For our first lesson back we had a class debate on the difference between the terms casual and hardcore in regards to games. As a class we broke down both terms in order to truly decipher which each term means in order to gain a better understanding so that we can really see the differences.

We concluded that a casual game is a game which involves little commitment, with no financial or time obligations that a player can simply just jump in and out of a game. We also noted that these kind of games tend to be extremely simple and built for most individuals to partake in as they require little skill to play. During my research I also found out these games have a low production and distribution cost for the producer so that money can be made easily for the producer. These games tend to be a little bit more expandable by the players purchasing in game collectables through micro transactions. The Escapist Magazine defined casual gamers as ‘Casual gamers could pick up a release anywhere from a few months to a few years after the release date, play leisurely in small groupings of time, and probably would pause the game to go grab dinner.’

Opposing this is the hardcore games which we defined as games which are pretty much the opposite of casual games. These are games that require a particular level of skill in order to complete a time consuming game. These games tend to be expandable with downloadable content and have a lot of in game collectables/achievements. Producers are willing to invest more money into ‘hardcore’ games as they know that the audience they are targeted for will buy them.

The interesting point within the class debate was if the term ‘hardcore’ and ‘casual’ was actually defined by the gamer rather than the game. There is no reason for why someone couldn’t simply join a ‘hardcore’ game such as Call of Duty but only play for 30 minutes which is a typical time allocation for a ‘casual’ game. Paul gave us the example of his daughter who has recently started playing Call of Duty but who will turn it off after several minutes. I found this idea more believable then defining the game itself as looking at most of these typical hardcore defined games, for example Halo, have short matches which will only last typically 30 to 45 minutes yet you can complete as many of these as you please which would suit a casual gamer. Halo also offers the campaign mode which takes several hours to complete although this mode is broken up so you can drop out at different points in the game yet save your place so you can re-join anytime. There is also nothing stopping an individual playing constant hours of flappy birds in order to gain the highest score to complete against his friends which is a large aspect of hardcore gaming.

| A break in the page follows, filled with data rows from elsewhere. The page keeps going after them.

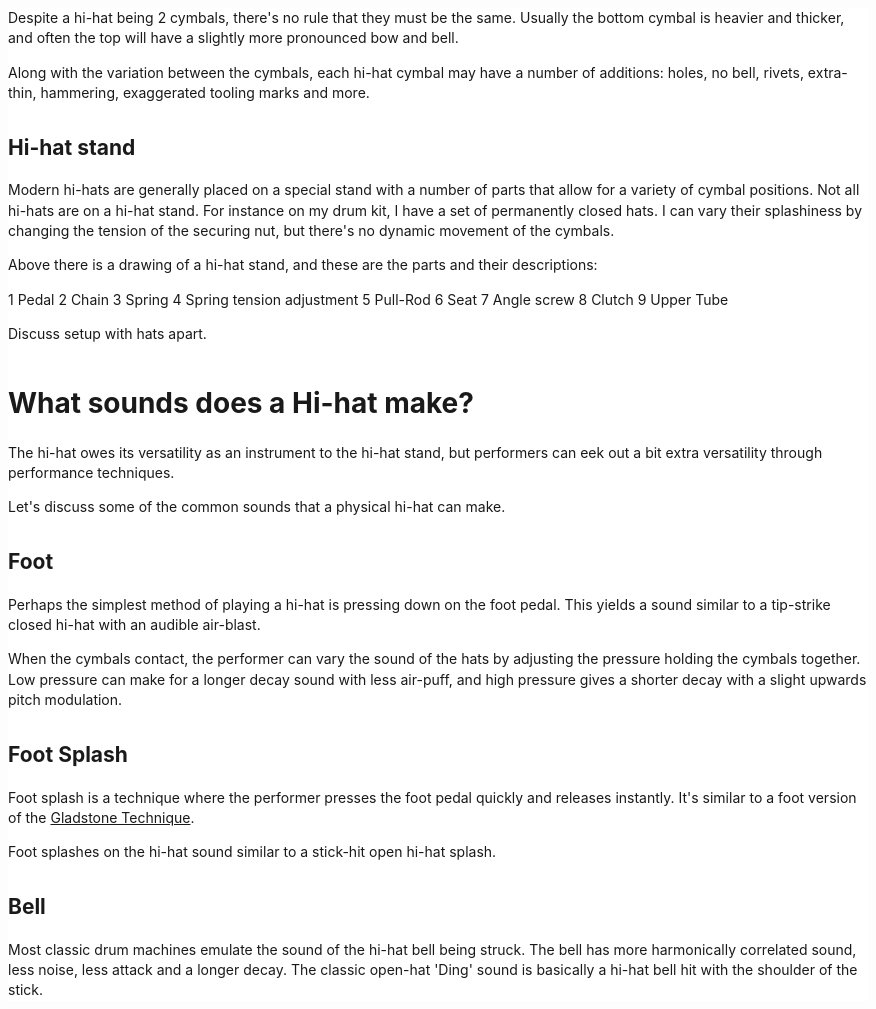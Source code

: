 Despite a hi-hat being 2 cymbals, there's no rule that they must be the same. Usually the bottom cymbal is heavier and thicker, and often the top will have a slightly more pronounced bow and bell.

Along with the variation between the cymbals, each hi-hat cymbal may have a number of additions: holes, no bell, rivets, extra-thin, hammering, exaggerated tooling marks and more.

## Hi-hat stand

Modern hi-hats are generally placed on a special stand with a number of parts that allow for a variety of cymbal positions. Not all hi-hats are on a hi-hat stand. For instance on my drum kit, I have a set of permanently closed hats. I can vary their splashiness by changing the tension of the securing nut, but there's no dynamic movement of the cymbals.

Above there is a drawing of a hi-hat stand, and these are the parts and their descriptions:

1 Pedal
2 Chain
3 Spring
4 Spring tension adjustment
5 Pull-Rod
6 Seat
7 Angle screw
8 Clutch
9 Upper Tube

Discuss setup with hats apart.

# What sounds does a Hi-hat make?

The hi-hat owes its versatility as an instrument to the hi-hat stand, but performers can eek out a bit extra versatility through performance techniques.

Let's discuss some of the common sounds that a physical hi-hat can make.

## Foot

Perhaps the simplest method of playing a hi-hat is pressing down on the foot pedal. This yields a sound similar to a tip-strike closed hi-hat with an audible air-blast.

When the cymbals contact, the performer can vary the sound of the hats by adjusting the pressure holding the cymbals together. Low pressure can make for a longer decay sound with less air-puff, and high pressure gives a shorter decay with a slight upwards pitch modulation.

## Foot Splash

Foot splash is a technique where the performer presses the foot pedal quickly and releases instantly. It's similar to a foot version of the [Gladstone Technique](#gladstone).

Foot splashes on the hi-hat sound similar to a stick-hit open hi-hat splash.

## Bell

Most classic drum machines emulate the sound of the hi-hat bell being struck. The bell has more harmonically correlated sound, less noise, less attack and a longer decay. The classic open-hat 'Ding' sound is basically a hi-hat bell hit with the shoulder of the stick.
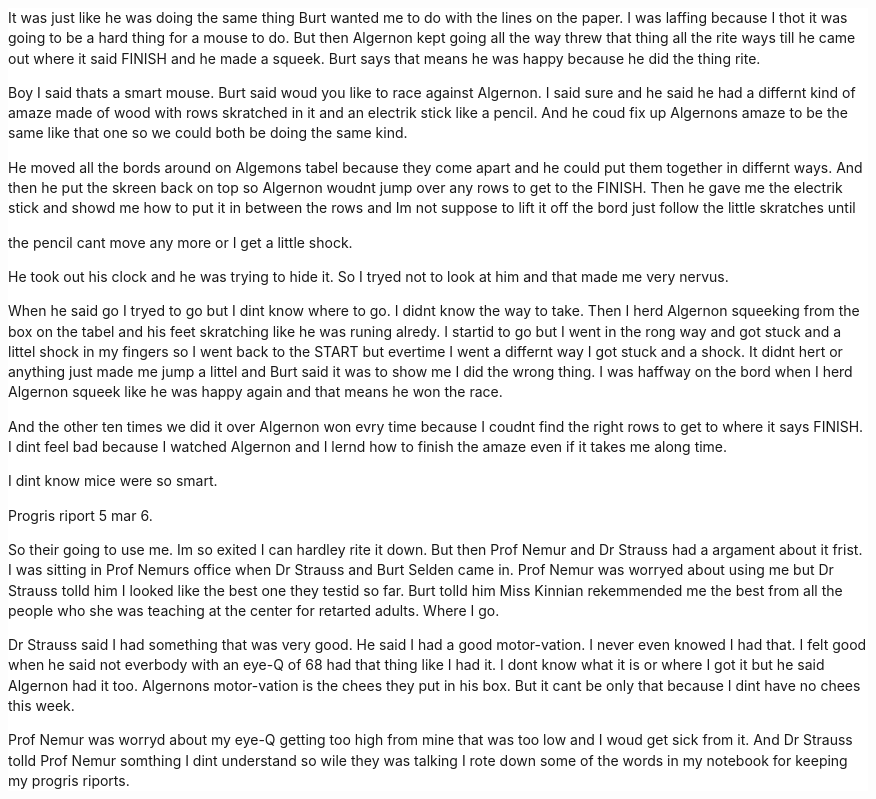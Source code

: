 It was just like he was doing the same thing Burt
wanted me to do with the lines on the paper. I was laffing because I thot it
was going to be a hard thing for a mouse to do. But then Algernon kept going
all the way threw that thing all the rite ways till he came out where it said
FINISH and he made a squeek. Burt says that means he was happy because he did the thing rite.

Boy I said thats a smart mouse. Burt said woud you like to race against Algernon. I said sure and he said he had a differnt kind of amaze made of wood with rows skratched in it and an electrik stick like a pencil. And he
coud fix up Algernons amaze to be the same like that one so we could both be doing the same kind.

He moved all the bords around on Algemons tabel because they come apart and he could put them together in differnt ways. And then he put the skreen back
on top so Algernon woudnt jump over any rows to get to the FINISH. Then he gave me the electrik stick and showd me how to put it in between the rows and Im not suppose to lift it off the bord just follow the little skratches until

the pencil cant move any more or I get a little shock.

He took out his clock and he was trying to hide it. So I tryed not to look at him and that made me very nervus.

When he said go I tryed to go but I dint know where to go. I didnt know the way to take. Then I herd Algernon squeeking from the box on the tabel and his feet skratching like he was runing alredy. I startid to go but I went in the
rong way and got stuck and a littel shock in my fingers so I went back to the START but evertime I went a differnt way I got stuck and a shock. It didnt
hert or anything just made me jump a littel and Burt said it was to show me
I did the wrong thing. I was haffway on the bord when I herd Algernon squeek like he was happy again and that means he won the race.

And the other ten times we did it over Algernon won evry time because I coudnt find the right rows to get to where it says FINISH. I dint feel bad because I watched Algernon and I lernd how to finish the amaze even if it takes me along time.

I dint know mice were so smart.

Progris riport 5 mar 6.

So their going to use me. Im so exited I can hardley rite it down. But then Prof Nemur and Dr Strauss had a argament about it frist. I was sitting in Prof Nemurs office when Dr Strauss and Burt Selden came in. Prof Nemur was worryed about using me but Dr Strauss tolld him I looked like the best one they testid so far. Burt tolld him Miss Kinnian rekemmended me the best from all the people who she was teaching at the center for retarted adults. Where I go.

Dr Strauss said I had something that was very good. He said I had a good motor-vation. I never even knowed I had that. I felt good when he said not everbody with an eye-Q of 68 had that thing like I had it. I dont know what it is or where I got it but he said Algernon had it too. Algernons motor-vation is the chees they put in his box. But it cant be only that because I dint have no chees this week.

Prof Nemur was worryd about my eye-Q getting too high from mine that was too low and I woud get sick from it. And Dr Strauss tolld Prof Nemur somthing I
dint understand so wile they was talking I rote down some of the words in my notebook for keeping my progris riports.
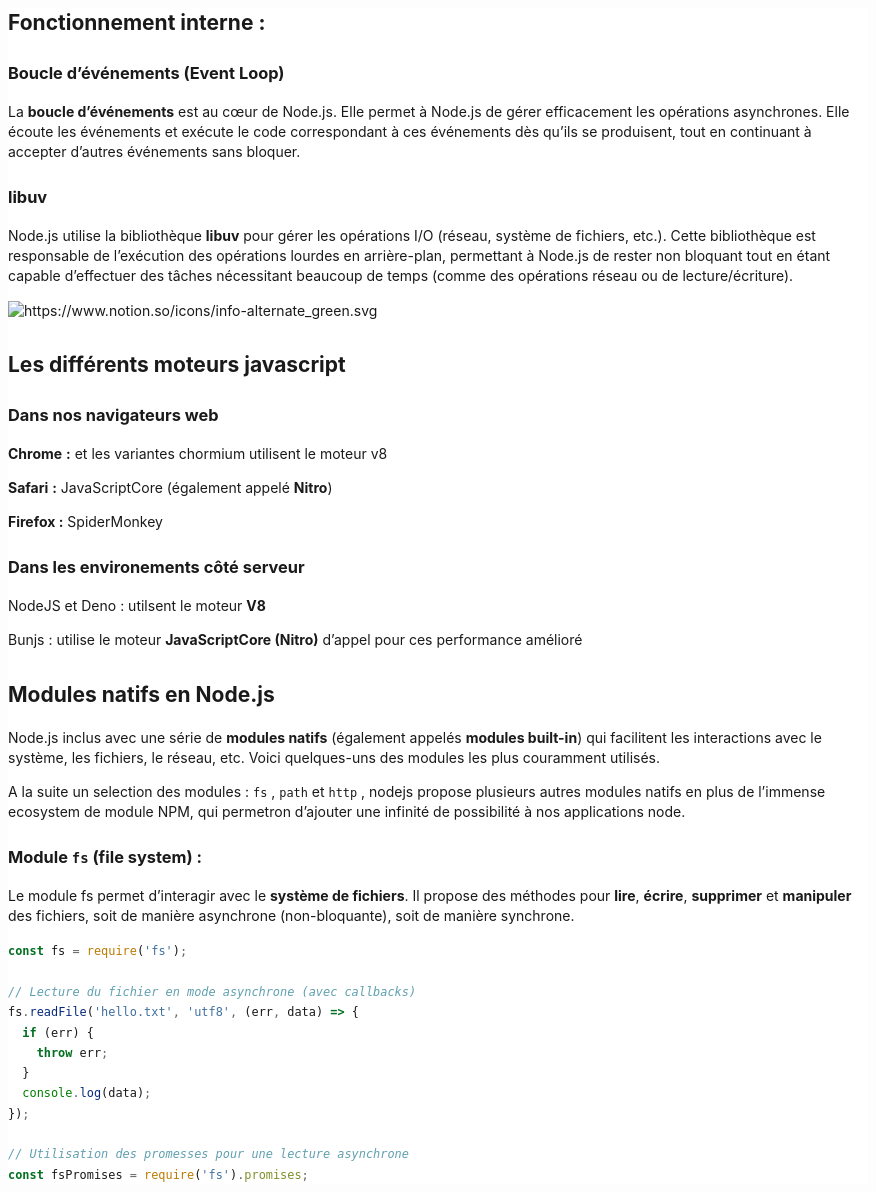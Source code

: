 ## **Fonctionnement interne :**

### **Boucle d’événements (Event Loop)**

La **boucle d’événements** est au cœur de Node.js. Elle permet à Node.js de gérer efficacement les opérations asynchrones. Elle écoute les événements et exécute le code correspondant à ces événements dès qu’ils se produisent, tout en continuant à accepter d’autres événements sans bloquer.

### **libuv**

Node.js utilise la bibliothèque **libuv** pour gérer les opérations I/O (réseau, système de fichiers, etc.). Cette bibliothèque est responsable de l’exécution des opérations lourdes en arrière-plan, permettant à Node.js de rester non bloquant tout en étant capable d’effectuer des tâches nécessitant beaucoup de temps (comme des opérations réseau ou de lecture/écriture).

<aside>
<img src="https://www.notion.so/icons/info-alternate_green.svg" alt="https://www.notion.so/icons/info-alternate_green.svg" width="40px" />

## Les différents moteurs javascript

### Dans nos navigateurs web

**Chrome** **:** et les variantes chormium utilisent le moteur v8

**Safari** **:** JavaScriptCore (également appelé **Nitro**)

**Firefox :** SpiderMonkey

### Dans les environements côté serveur

NodeJS et Deno : utilsent le moteur **V8**

Bunjs : utilise le moteur **JavaScriptCore (Nitro)** d’appel pour ces performance amélioré

</aside>

## **Modules natifs en Node.js**

Node.js inclus avec une série de **modules natifs** (également appelés **modules built-in**) qui facilitent les interactions avec le système, les fichiers, le réseau, etc. Voici quelques-uns des modules les plus couramment utilisés.

A la suite un selection des modules : `fs` , `path` et `http` , nodejs propose plusieurs autres modules natifs en plus de l’immense ecosystem de module NPM, qui permetron d’ajouter une infinité de possibilité à nos applications node.

### **Module `fs` (file system)** :

Le module fs permet d’interagir avec le **système de fichiers**.
Il propose des méthodes pour **lire**, **écrire**, **supprimer** et **manipuler** des fichiers, soit de manière asynchrone (non-bloquante), soit de manière synchrone.

```jsx
const fs = require('fs');

// Lecture du fichier en mode asynchrone (avec callbacks)
fs.readFile('hello.txt', 'utf8', (err, data) => {
  if (err) {
    throw err;
  }
  console.log(data);
});

// Utilisation des promesses pour une lecture asynchrone
const fsPromises = require('fs').promises;
```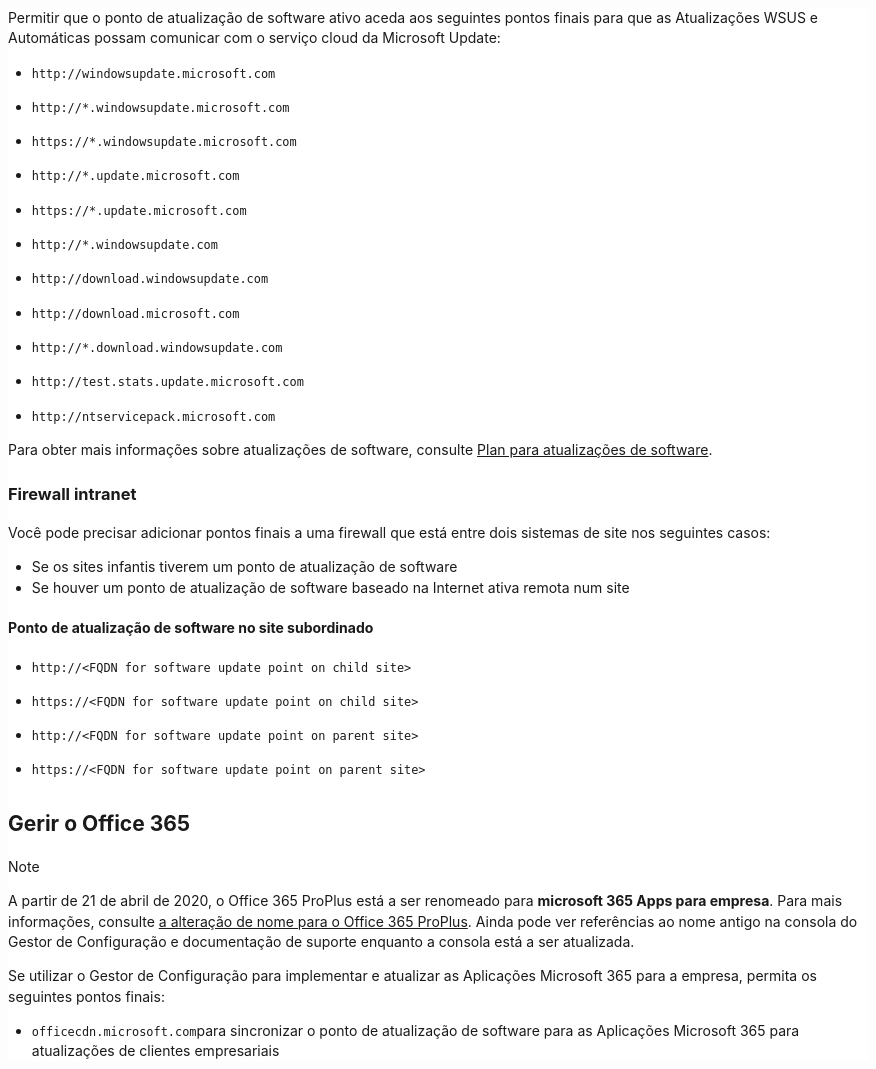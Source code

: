 Permitir que o ponto de atualização de software ativo aceda aos seguintes pontos finais para que as Atualizações WSUS e Automáticas possam comunicar com o serviço cloud da Microsoft Update:  

- `http://windowsupdate.microsoft.com`  

- `http://*.windowsupdate.microsoft.com`  

- `https://*.windowsupdate.microsoft.com`  

- `http://*.update.microsoft.com`  

- `https://*.update.microsoft.com`  

- `http://*.windowsupdate.com`  

- `http://download.windowsupdate.com`  

- `http://download.microsoft.com`  

- `http://*.download.windowsupdate.com`  

- `http://test.stats.update.microsoft.com`  

- `http://ntservicepack.microsoft.com`  

Para obter mais informações sobre atualizações de software, consulte [Plan para atualizações de software](../../../sum/plan-design/plan-for-software-updates.md).

### <a name="intranet-firewall"></a>Firewall intranet

Você pode precisar adicionar pontos finais a uma firewall que está entre dois sistemas de site nos seguintes casos:

- Se os sites infantis tiverem um ponto de atualização de software
- Se houver um ponto de atualização de software baseado na Internet ativa remota num site

#### <a name="software-update-point-on-the-child-site"></a>Ponto de atualização de software no site subordinado

- `http://<FQDN for software update point on child site>`  

- `https://<FQDN for software update point on child site>`  

- `http://<FQDN for software update point on parent site>`  

- `https://<FQDN for software update point on parent site>`  

## <a name="manage-office-365"></a>Gerir o Office 365

> [!NOTE]
> A partir de 21 de abril de 2020, o Office 365 ProPlus está a ser renomeado para **microsoft 365 Apps para empresa**. Para mais informações, consulte [a alteração de nome para o Office 365 ProPlus](https://docs.microsoft.com/deployoffice/name-change). Ainda pode ver referências ao nome antigo na consola do Gestor de Configuração e documentação de suporte enquanto a consola está a ser atualizada.

Se utilizar o Gestor de Configuração para implementar e atualizar as Aplicações Microsoft 365 para a empresa, permita os seguintes pontos finais:



- `officecdn.microsoft.com`para sincronizar o ponto de atualização de software para as Aplicações Microsoft 365 para atualizações de clientes empresariais
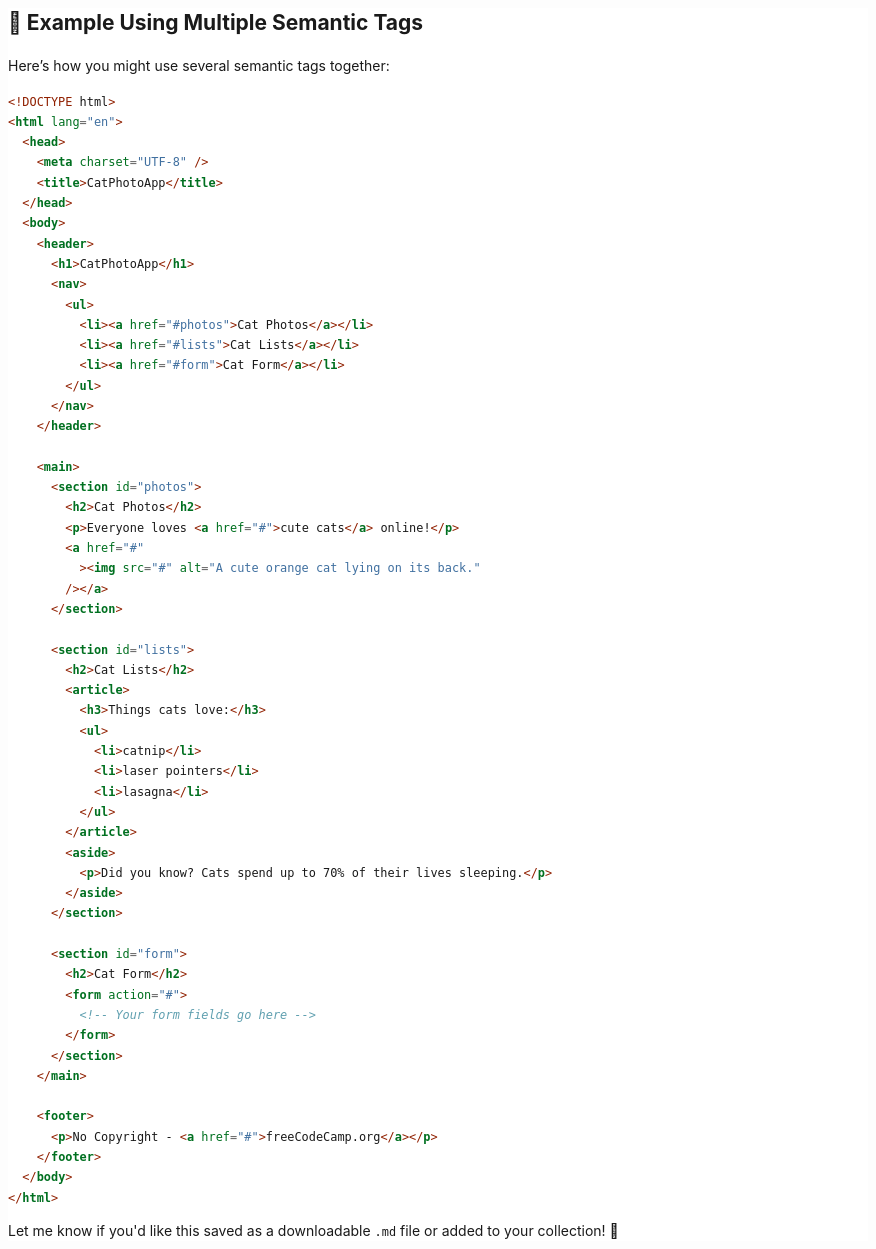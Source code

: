 
## 🎯 Example Using Multiple Semantic Tags

Here’s how you might use several semantic tags together:

```html
<!DOCTYPE html>
<html lang="en">
  <head>
    <meta charset="UTF-8" />
    <title>CatPhotoApp</title>
  </head>
  <body>
    <header>
      <h1>CatPhotoApp</h1>
      <nav>
        <ul>
          <li><a href="#photos">Cat Photos</a></li>
          <li><a href="#lists">Cat Lists</a></li>
          <li><a href="#form">Cat Form</a></li>
        </ul>
      </nav>
    </header>

    <main>
      <section id="photos">
        <h2>Cat Photos</h2>
        <p>Everyone loves <a href="#">cute cats</a> online!</p>
        <a href="#"
          ><img src="#" alt="A cute orange cat lying on its back."
        /></a>
      </section>

      <section id="lists">
        <h2>Cat Lists</h2>
        <article>
          <h3>Things cats love:</h3>
          <ul>
            <li>catnip</li>
            <li>laser pointers</li>
            <li>lasagna</li>
          </ul>
        </article>
        <aside>
          <p>Did you know? Cats spend up to 70% of their lives sleeping.</p>
        </aside>
      </section>

      <section id="form">
        <h2>Cat Form</h2>
        <form action="#">
          <!-- Your form fields go here -->
        </form>
      </section>
    </main>

    <footer>
      <p>No Copyright - <a href="#">freeCodeCamp.org</a></p>
    </footer>
  </body>
</html>
```

Let me know if you'd like this saved as a downloadable `.md` file or added to your collection! 💪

We discussed if the platform made a difference to the hardcore or casual games in which the debate concluded that some games are better built for particular games. For example the Xbox 360 or PC have controllers with enough functionality to sustain high levels of player engagement needed for particular games such as Forza. In comparison, playing a game such as Forza on a Ipod or mobile phone could provide difficulty for the player and would engage with the game less causing the player to likely steer away from playing it on a hardcore level. Some games on the other hand are built for platforms such as mobile phones such as flappy birds or sonic dash as they are simplistic, require little control from the platform itself, and tend to be downloaded through an app store which makes them easy to obtain and play on a platform such as the mobile phone.